For the first time in my life I am afraid when I see a police officer. My brain knows it isn’t fair to judge a whole profession by the actions of a few. I know and love some lawyers. I know and love some probably future politicians, and some wrecker drivers and car sales people even though they have reputations for being a bit slimy.
But I always thought cops were heroes. That they were here to protect me, save my life and come when I was afraid. And now, when I am afraid, I am afraid to call them.
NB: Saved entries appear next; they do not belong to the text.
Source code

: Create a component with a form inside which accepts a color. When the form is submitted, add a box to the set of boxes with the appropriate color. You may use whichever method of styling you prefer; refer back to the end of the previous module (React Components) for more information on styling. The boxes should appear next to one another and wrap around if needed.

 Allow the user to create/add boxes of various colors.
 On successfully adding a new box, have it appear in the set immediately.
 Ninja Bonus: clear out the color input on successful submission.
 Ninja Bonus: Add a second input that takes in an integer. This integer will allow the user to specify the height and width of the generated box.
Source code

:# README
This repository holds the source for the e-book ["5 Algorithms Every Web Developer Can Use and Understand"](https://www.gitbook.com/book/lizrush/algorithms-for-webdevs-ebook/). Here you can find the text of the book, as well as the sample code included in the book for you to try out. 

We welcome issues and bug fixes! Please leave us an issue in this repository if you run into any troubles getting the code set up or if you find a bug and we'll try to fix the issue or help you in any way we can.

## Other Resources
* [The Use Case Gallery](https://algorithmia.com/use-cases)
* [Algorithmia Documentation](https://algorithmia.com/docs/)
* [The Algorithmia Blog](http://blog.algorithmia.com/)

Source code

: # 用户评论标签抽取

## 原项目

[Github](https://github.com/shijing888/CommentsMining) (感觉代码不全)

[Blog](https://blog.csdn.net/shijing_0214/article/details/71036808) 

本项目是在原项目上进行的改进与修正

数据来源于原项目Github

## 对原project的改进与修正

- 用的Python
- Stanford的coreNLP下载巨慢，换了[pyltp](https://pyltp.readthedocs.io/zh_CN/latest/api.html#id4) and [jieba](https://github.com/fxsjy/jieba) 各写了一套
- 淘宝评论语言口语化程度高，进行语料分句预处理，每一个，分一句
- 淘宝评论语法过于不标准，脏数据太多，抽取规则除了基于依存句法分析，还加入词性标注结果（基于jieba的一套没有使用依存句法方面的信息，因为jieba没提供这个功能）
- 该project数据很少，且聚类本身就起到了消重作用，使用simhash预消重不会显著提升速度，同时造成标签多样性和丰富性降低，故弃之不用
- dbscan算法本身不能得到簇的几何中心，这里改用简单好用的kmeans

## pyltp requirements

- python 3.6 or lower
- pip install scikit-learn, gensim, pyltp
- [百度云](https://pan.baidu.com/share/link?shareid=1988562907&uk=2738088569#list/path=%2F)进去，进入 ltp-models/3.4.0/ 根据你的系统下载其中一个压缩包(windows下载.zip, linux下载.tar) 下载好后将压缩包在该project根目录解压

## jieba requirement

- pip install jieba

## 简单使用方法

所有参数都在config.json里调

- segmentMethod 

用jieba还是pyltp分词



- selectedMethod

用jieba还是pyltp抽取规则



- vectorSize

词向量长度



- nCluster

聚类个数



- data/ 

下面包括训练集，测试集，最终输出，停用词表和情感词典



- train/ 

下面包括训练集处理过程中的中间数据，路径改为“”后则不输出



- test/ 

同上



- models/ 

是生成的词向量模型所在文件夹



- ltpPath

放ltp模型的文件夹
I thought they were respectful. That at least when I asked a police officer not to curse at me, he would stop. And instead of getting angrier, he would realize I was afraid, help calm me down. That when I told him the truth, he would believe me;he would understand. That he would WANT to understand and when he realized I was confused, he would help me.
But that didn't happen, and I can’t seem to shake it.
My brain knows that most cops would die for me, possibly, even the very ones who have been hurtful. I mean, I‘ve seen “Crash”, I’ve read Blink. My brain knows this is how bias begins, but I can’t convince my flesh not to crawl when a cop is near. I can’t convince my heart to beat slowly, my breath to stay steady even though I am doing nothing wrong, I know they have power that doesn’t always land down on the truth but at times on their perception of the truth because they are HUMAN.
I try to remind myself, God is my defender. Even Jesus was mistreated and falsely accused; to fear not, but my gut has yet to come along.
I am the one who always takes up for cops when they make a mistake. That hurts for them when they have accidentally shot someone in a split second decision that could have been prevented. I am the one who is scarred by that story in Blink because I know those guys will never be the same.
But now, thanks to a few mean cops, I will never think of them the same.